農薬事故で表面化した“直売所リスク”信頼を取り戻すためには何が必要か



染谷 そうですね。出荷してくる生産者には戦前もしくは終戦直後生まれの世代が多いのですが、農薬万能時代を経験しているせいか、薬剤を慎重に扱う意識が高いとは言えません。あんなものは手でかきまぜていたという人がたくさんいるんです。これまでも大丈夫だったから問題ないだろうと。残念ながらそういう人たちは、現在の農薬取締法に対応するのが難しい。登録がとれているか、希釈倍率はどうか、収穫前日数の制限はあるのか、そういった条件を理解した上で農薬を使用し、なおかつ記録も残す。その指導を徹底すべきだったと反省しています。

昆 経営者としての責任ですね。

染谷 はい。売上が年を追うごとに伸びていく反面で、生産者に対する指導が疎かになっていました。

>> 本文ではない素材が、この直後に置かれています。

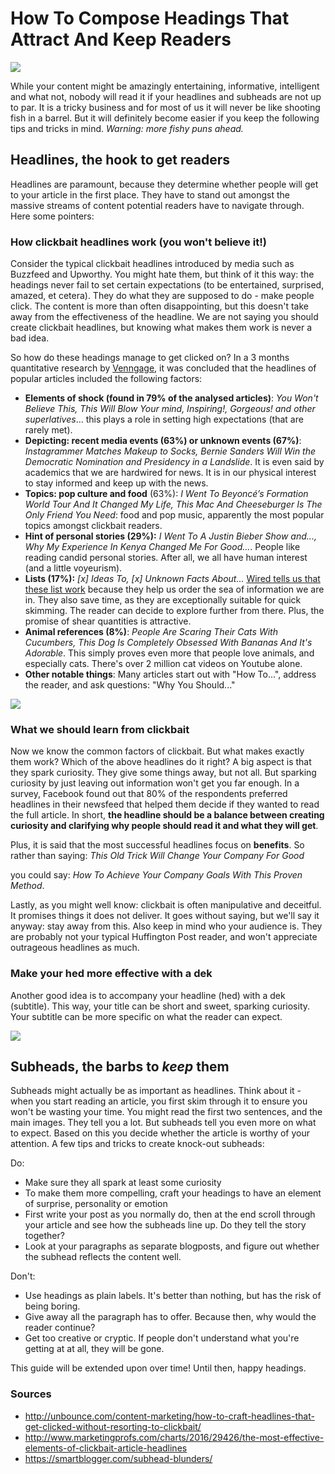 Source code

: # How To Compose Headings That Attract And Keep Readers

<img src="http://i.imgur.com/fqj69Rp.jpg">

While your content might be amazingly entertaining, informative, intelligent and what not, nobody will read it if your headlines and subheads are not up to par. It is a tricky business and for most of us it will never be like shooting fish in a barrel. But it will definitely become easier if you keep the following tips and tricks in mind. *Warning: more fishy puns ahead.*

## Headlines, the hook to get readers
Headlines are paramount, because they determine whether people will get to your article in the first place. They have to stand out amongst the massive streams of content potential readers have to navigate through. Here some pointers:

### How clickbait headlines work (you won't believe it!)
Consider the typical clickbait headlines introduced by media such as Buzzfeed and Upworthy. You might hate them, but think of it this way: the headings never fail to set certain expectations (to be entertained, surprised, amazed, et cetera). They do what they are supposed to do - make people click. The content is more than often disappointing, but this doesn't take away from the effectiveness of the headline. We are not saying you should create clickbait headlines, but knowing what makes them work is never a bad idea.

So how do these headings manage to get clicked on? In a 3 months quantitative research by [Venngage](https://venngage.com/blog/7-reasons-why-clicking-this-title-will-prove-why-you-clicked-this-title/), it was concluded that the headlines of popular articles included the following factors:

* **Elements of shock (found in 79% of the analysed articles)**: *You Won't Believe This, This Will Blow Your mind, Inspiring!, Gorgeous! and other superlatives*... this plays a role in setting high expectations (that are rarely met).
* **Depicting: recent media events (63%) or unknown events (67%)**: *Instagrammer Matches Makeup to Socks, Bernie Sanders Will Win the Democratic Nomination and Presidency in a Landslide*. It is even said by academics that we are hardwired for news. It is in our physical interest to stay informed and keep up with the news.
* **Topics: pop culture and food** (63%): *I Went To Beyoncé’s Formation World Tour And It Changed My Life, This Mac And Cheeseburger Is The Only Friend You Need*: food and pop music, apparently the most popular topics amongst clickbait readers.
* **Hint of personal stories (29%):** *I Went To A Justin Bieber Show and..., Why My Experience In Kenya Changed Me For Good...*. People like reading candid personal stories. After all, we all have human interest (and a little voyeurism).
* **Lists (17%):** *[x] Ideas To, [x] Unknown Facts About...* [Wired tells us that these list work](http://www.wired.com/2014/01/defense-listicle-list-article/) because they help us order the sea of information we are in. They also save time, as they are exceptionally suitable for quick skimming. The reader can decide to explore further from there. Plus, the promise of shear quantities is attractive.
* **Animal references (8%)**: *People Are Scaring Their Cats With Cucumbers, This Dog Is Completely Obsessed With Bananas And It's Adorable*. This simply proves even more that people love animals, and especially cats. There's over 2 million cat videos on Youtube alone.
* **Other notable things**: Many articles start out with "How To...", address the reader, and ask questions: "Why You Should..."

<img src="http://i.imgur.com/RR78Psm.jpg">

### What we should learn from clickbait
Now we know the common factors of clickbait. But what makes exactly them work? Which of the above headlines do it right?
A big aspect is that they spark curiosity. They give some things away, but not all. But sparking curiosity by just leaving out information won't get you far enough. In a survey, Facebook found out that 80% of the respondents preferred headlines in their newsfeed that helped them decide if they wanted to read the full article.
In short, **the headline should be a balance between creating curiosity and clarifying why people should read it and what they will get**.

Plus, it is said that the most successful headlines focus on **benefits**.
So rather than saying:
*This Old Trick Will Change Your Company For Good*

you could say:
*How To Achieve Your Company Goals With This Proven Method*.

Lastly, as you might well know: clickbait is often manipulative and deceitful. It promises things it does not deliver. It goes without saying, but we'll say it anyway: stay away from this. Also keep in mind who your audience is. They are probably not your typical Huffington Post reader, and won't appreciate outrageous headlines as much.

### Make your hed more effective with a dek
Another good idea is to accompany your headline (hed) with a dek (subtitle). This way, your title can be short and sweet, sparking curiosity. Your subtitle can be more specific on what the reader can expect.

<img src="http://i.imgur.com/O6UBnqz.jpg">

## Subheads, the barbs to *keep* them
Subheads might actually be as important as headlines. Think about it - when you start reading an article, you first skim through it to ensure you won't be wasting your time. You might read the first two sentences, and the main images. They tell you a lot. But subheads tell you even more on what to expect. Based on this you decide whether the article is worthy of your attention.
A few tips and tricks to create knock-out subheads:

Do:
* Make sure they all spark at least some curiosity
* To make them more compelling, craft your headings to have an element of surprise, personality or emotion
* First write your post as you normally do, then at the end scroll through your article and see how the subheads line up. Do they tell the story together?
* Look at your paragraphs as separate blogposts, and figure out whether the subhead reflects the content well.

Don't:
* Use headings as plain labels. It's better than nothing, but has the risk of being boring.
* Give away all the paragraph has to offer. Because then, why would the reader continue?
* Get too creative or cryptic. If people don't understand what you're getting at at all, they will be gone.

This guide will be extended upon over time! Until then, happy headings.

### Sources
* http://unbounce.com/content-marketing/how-to-craft-headlines-that-get-clicked-without-resorting-to-clickbait/
* http://www.marketingprofs.com/charts/2016/29426/the-most-effective-elements-of-clickbait-article-headlines
* https://smartblogger.com/subhead-blunders/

これからは会社として管理を徹底しなければならないと痛感しています。

信頼をいかに取り戻すか再起にかける想い

昆 しばらく営業を自粛したということですが、その間にどんな改善策に取り組んだのでしょうか。

染谷 まず、すべての農家を集めて研修会を開きました。そして改めて農産物の栽培履歴を提出してもらい、履歴の記載が不十分なものは弾いていきました。残ったものについては圃場確認です。畑の様子を視察すると同時に、本人の農薬に対する意識、農薬の保管状況などを確認し、この農家は大丈夫だと判断したら、その農家の作物について残留農薬検査を実施しました。そこまでチェックして問題のなかった商品を集め、営業を再開しました。

昆 研修会ではどんなことをやったのですか?

染谷 保健所と、県の安全農業推進課の農薬担当者を招き、農薬の取り扱いについて講習を受けました。こうした研修会はこれからも繰り返し行なっていこうと考えています。人はどうしても忘れてしまうものですから、一人ひとりの意識が薄くなってきた時に改めてやる。そうでないと、少しくらいいいだろうという油断が生まれる恐れがあります。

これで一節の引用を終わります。